Yes, the film gets some details wrong – the Strangler Bureau seems to have been set up to catch a person and name him Strangler rather than to solve the crimes and no clue is given why the Green Man is green – but it stays faithful to the ideas perceived to be in DeSalvo’s head throughout his entire ordeal. Given everything, this may be the most important thing it does as DeSalvo’s own story so often gets strangled by that of the Strangler.
One thing that bothers, though, is that, although the opening five murders of the older ladies are referenced, they are not shown, and the film almost delights in showing only Pretty Young Girls in Peril. Although this may play better to the B Movie audience, it does do the older victims a disservice, and it seems that a more mature version of this story would have addressed this aspect properly.
Detectives and criminals are given almost equal screen time in the film, and this makes for an interesting insight into both sides of the story. Those who know the case will also be amused by the off-the-cuff remark that the hair Marsden picks up at a crime scene wouldn’t help crack the case in the detectives’ lifetimes: DNA evidence, which is what eventually DID show that DeSalvo was probably not the Strangler, only came into play decades after the crimes were committed.

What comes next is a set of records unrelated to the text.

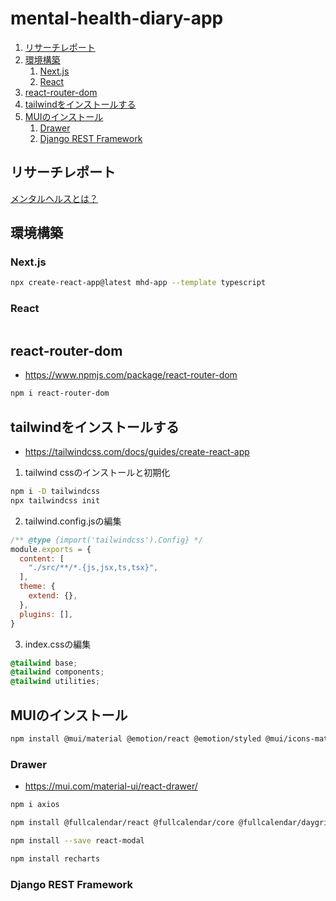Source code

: # mental-health-diary-app
1. [リサーチレポート](#リサーチレポート)
2. [環境構築](#環境構築)
   1. [Next.js](#nextjs)
   2. [React](#react)
3. [react-router-dom](#react-router-dom)
4. [tailwindをインストールする](#tailwindをインストールする)
5. [MUIのインストール](#muiのインストール)
   1. [Drawer](#drawer)
   2. [Django REST Framework](#django-rest-framework)

## リサーチレポート

[メンタルヘルスとは？](./design/research/README.md)

## 環境構築

### Next.js

```bash
npx create-react-app@latest mhd-app --template typescript
```

### React

```bash

```
## react-router-dom

* https://www.npmjs.com/package/react-router-dom

```bash
npm i react-router-dom
```

## tailwindをインストールする

* https://tailwindcss.com/docs/guides/create-react-app

1. tailwind cssのインストールと初期化

```bash
npm i -D tailwindcss
npx tailwindcss init
```

2. tailwind.config.jsの編集

```js
/** @type {import('tailwindcss').Config} */
module.exports = {
  content: [
    "./src/**/*.{js,jsx,ts,tsx}",
  ],
  theme: {
    extend: {},
  },
  plugins: [],
}
```

3. index.cssの編集

```css
@tailwind base;
@tailwind components;
@tailwind utilities;
```

## MUIのインストール

```bash
npm install @mui/material @emotion/react @emotion/styled @mui/icons-material npm install @mui/lab 
```

### Drawer

* https://mui.com/material-ui/react-drawer/

```bash
npm i axios
```

```bash
npm install @fullcalendar/react @fullcalendar/core @fullcalendar/daygrid
```

```bash
npm install --save react-modal
```

```bash
npm install recharts
```
### Django REST Framework
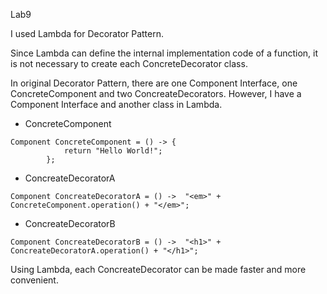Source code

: 
Lab9

I used Lambda for Decorator Pattern. 

Since Lambda can define the internal implementation code of a function, it is not necessary to create each ConcreteDecorator class.

In original Decorator Pattern, there are one Component Interface, one ConcreteComponent and two ConcreateDecorators.
However, I have a Component Interface and another class in Lambda. 


- ConcreteComponent
```
Component ConcreteComponent = () -> {
			return "Hello World!";
		};
```

- ConcreateDecoratorA
```
Component ConcreateDecoratorA = () ->  "<em>" + ConcreteComponent.operation() + "</em>";
```

- ConcreateDecoratorB
```
Component ConcreateDecoratorB = () ->  "<h1>" + ConcreateDecoratorA.operation() + "</h1>";
```		
    

Using Lambda, each ConcreateDecorator can be made faster and more convenient.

An interesting attitude-reversal is shown between the local cops and the politician who forms the Strangler Bureau. It is rather well known that the cops from the several districts in which the murders were committed were a touch reluctant to help each others’ investigations and to share evidence and that the Bureau was formed to ensure that all evidence was pooled, petty territorial squabbles forgotten and the crimes solved. In the film, however, although the Bureau does serve to pool evidence, the attitude is very much “find someone and call him the Strangler”, which totally flies in the face of Marsden – and the Boston police – suspecting that several killers were involved.

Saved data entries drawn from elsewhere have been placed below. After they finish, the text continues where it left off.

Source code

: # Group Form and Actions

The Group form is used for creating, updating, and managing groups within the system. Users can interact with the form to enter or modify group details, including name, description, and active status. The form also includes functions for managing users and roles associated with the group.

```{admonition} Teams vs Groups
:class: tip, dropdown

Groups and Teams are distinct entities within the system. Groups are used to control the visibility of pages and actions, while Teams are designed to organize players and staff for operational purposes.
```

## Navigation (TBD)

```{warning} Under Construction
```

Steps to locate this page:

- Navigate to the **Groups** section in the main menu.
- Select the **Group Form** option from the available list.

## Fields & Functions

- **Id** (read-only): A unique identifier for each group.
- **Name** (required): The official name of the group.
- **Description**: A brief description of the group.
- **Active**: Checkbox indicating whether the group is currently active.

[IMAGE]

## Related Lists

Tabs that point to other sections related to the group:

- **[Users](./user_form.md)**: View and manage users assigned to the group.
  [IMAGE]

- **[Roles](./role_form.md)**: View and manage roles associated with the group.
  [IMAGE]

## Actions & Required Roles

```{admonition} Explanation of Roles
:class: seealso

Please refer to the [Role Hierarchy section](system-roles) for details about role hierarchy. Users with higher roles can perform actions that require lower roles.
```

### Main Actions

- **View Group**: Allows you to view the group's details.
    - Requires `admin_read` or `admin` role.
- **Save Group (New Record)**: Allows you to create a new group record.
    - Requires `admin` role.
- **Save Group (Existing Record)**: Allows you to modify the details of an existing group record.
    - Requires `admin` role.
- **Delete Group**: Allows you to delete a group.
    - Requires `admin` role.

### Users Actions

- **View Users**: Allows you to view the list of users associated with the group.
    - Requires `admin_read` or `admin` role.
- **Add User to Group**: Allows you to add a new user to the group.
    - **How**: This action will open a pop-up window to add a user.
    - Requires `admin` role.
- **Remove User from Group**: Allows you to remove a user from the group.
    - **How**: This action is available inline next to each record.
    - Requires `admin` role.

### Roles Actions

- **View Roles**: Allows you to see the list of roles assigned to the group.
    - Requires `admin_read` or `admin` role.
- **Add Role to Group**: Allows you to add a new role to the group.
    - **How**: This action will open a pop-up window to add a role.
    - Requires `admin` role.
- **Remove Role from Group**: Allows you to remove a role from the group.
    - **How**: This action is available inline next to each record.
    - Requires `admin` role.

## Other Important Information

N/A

The film also raises interesting questions about the role of journalism in crime solving, and this point was also very much raised during the original investigation. One such question is “how much reporting is enough”? Another is “although the public have a right to know, do they have a right to know everything?” If, for instance, the papers had not published a highly detailed table comparing all pertinent aspects of each and every murder then (a) possible copy-cat killers would not have found themselves with a How To Kill Like The Boston Strangler Guide in their hands and (b) DeSalvo wouldn’t have been able to come up with so much accurate information and get jailed, and eventually, killed for it. As in The X-Files, there will always be a debate between “is it RIGHT for the public to know” and “is it GOOD for the public to know”, and, in most cases, these questions are only fully answerable after the cat’s out of the bag.
Was DeSalvo the Strangler? Will we ever know for sure? The answers to both questions could be “probably not”, but as long as films like these are being made and the questions are still up for discussion and debate, the story will continue to hold the public’s attention.